ルオーは数多くの宗教的なモチーフを扱ったけれど、それは近代以前の作品とは全く違うアプローチだった。彼がステンドグラスの仕事をしていたのも、いささか示唆的だ。過去、宗教芸術は、他の多くの人々のために作られるものだった。ステンドグラスは、聖堂という祈りの場のためのものだ。
祭壇画、聖像、すべてはそこで祈る人のためのもの。
他人のため、公的な場のためのものだった。
だけどルオーは、祈った結果、描いた。あるいは描くことが祈る事だった。非常に個人的な祈りの発露。
シャガールに至っては、その全てが心象風景。思い出の村、故郷の風景、恋人と過ごす時のイメージ、実際に網膜に写るものではない。でも、作品を見る者はそれに共感して、彼の心象風景を、彼とともに見る。
近代以前に芸術の素材だった宗教や神話や歴史も、もちろん網膜にうつるものではありませんでした。しかしそれらは、宗教家や歴史家などの語るところのものであり、画家の内面にあるものではありませんでした。
祈りや物語は、人の心の中から生まれたものですが、外部化されたもの。本来、個々の人間の内面にあったものが、形を与えられ、共有されたもの。既に外部化され、共有化されたものを、その型式にしたがって形にするのが、近代化以前の芸術家でした。内面にあるもので、共有されておらず、形式なんてあるはずもない、そんな題材を扱うのが、近代化以降の芸術家です。
ミロ。
しかし、作品として形にできるということは、外面化も共有もできるということのはず。

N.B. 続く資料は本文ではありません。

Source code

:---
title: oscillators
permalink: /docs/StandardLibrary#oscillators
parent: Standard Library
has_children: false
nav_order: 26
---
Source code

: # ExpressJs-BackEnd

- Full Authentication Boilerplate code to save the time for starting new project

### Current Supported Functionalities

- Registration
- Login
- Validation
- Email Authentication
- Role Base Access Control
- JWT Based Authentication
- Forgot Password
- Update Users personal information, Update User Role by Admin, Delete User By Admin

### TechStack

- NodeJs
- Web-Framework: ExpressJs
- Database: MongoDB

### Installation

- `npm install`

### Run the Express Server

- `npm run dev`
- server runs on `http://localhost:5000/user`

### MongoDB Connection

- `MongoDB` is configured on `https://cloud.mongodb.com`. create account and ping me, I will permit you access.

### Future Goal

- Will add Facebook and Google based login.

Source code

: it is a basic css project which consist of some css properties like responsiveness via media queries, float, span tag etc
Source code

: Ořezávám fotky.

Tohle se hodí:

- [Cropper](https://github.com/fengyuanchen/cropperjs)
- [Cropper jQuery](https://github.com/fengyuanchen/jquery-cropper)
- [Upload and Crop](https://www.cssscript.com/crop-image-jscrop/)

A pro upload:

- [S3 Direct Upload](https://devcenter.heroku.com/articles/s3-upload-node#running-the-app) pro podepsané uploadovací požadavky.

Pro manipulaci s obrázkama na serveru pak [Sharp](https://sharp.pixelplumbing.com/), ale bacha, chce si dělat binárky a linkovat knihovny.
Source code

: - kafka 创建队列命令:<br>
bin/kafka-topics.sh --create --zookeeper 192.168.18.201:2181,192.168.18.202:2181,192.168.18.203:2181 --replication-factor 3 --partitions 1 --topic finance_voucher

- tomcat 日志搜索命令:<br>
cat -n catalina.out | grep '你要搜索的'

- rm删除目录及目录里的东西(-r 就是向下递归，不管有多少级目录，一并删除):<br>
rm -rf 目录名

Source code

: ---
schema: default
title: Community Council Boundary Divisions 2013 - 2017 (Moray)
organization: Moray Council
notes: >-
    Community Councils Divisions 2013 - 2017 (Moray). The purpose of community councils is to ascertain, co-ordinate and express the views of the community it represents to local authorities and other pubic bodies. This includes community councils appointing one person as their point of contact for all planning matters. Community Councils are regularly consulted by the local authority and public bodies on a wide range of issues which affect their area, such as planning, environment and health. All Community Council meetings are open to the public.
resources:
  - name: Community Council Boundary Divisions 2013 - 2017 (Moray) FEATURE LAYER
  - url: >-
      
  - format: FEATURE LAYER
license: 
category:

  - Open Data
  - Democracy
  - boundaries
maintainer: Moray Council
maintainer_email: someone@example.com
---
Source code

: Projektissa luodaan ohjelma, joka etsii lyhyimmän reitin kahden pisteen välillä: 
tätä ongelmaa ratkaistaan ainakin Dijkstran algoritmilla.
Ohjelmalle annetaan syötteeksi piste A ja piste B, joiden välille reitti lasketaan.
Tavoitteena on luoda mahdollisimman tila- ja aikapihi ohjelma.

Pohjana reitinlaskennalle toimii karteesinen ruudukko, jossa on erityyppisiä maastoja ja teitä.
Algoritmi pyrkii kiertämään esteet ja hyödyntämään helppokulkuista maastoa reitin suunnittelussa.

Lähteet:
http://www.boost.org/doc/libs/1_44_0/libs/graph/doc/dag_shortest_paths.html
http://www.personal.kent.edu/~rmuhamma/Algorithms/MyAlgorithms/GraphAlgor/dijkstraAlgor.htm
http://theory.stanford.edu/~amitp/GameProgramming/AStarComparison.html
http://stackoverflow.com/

そもそも、人間の内面は、外部からの刺激によって形成されるもの。
コラージュやフロッタージュなどで、外部をそのまま作品に取り込んだり、オートマティズムなどで作家の内面の発露を遮断するなど、内部と外部、感覚の模索と共有の限界を探るシュルレアリスムが始まります。
ミロの作品には、原始の美術を思わせるものが見られます。まだ芸術に形式が生まれておらず、人々がその心理を衝動のまま形にしていた原始の美術の研究は、シュルレアリスムの重要な活動のひとつでした。岡本太郎氏による縄文の発見もその一つです。ミロの作品にも、原始性があふれています。
ミロは、シュルレアリスムの枠にすら収まりませんでした。
個人的には、シュルレアリスムが解き明かそうとしていた、原始や衝動そのものに近いように思われます。彼の作品は、
例えるなら、目で見る音楽です。
色は、音階が和音をつくるように溶け合い、線は、リズムのように脈打ち、形や明るさは、メロディや音量のように高く低く、大きく小さく、動きを与えます。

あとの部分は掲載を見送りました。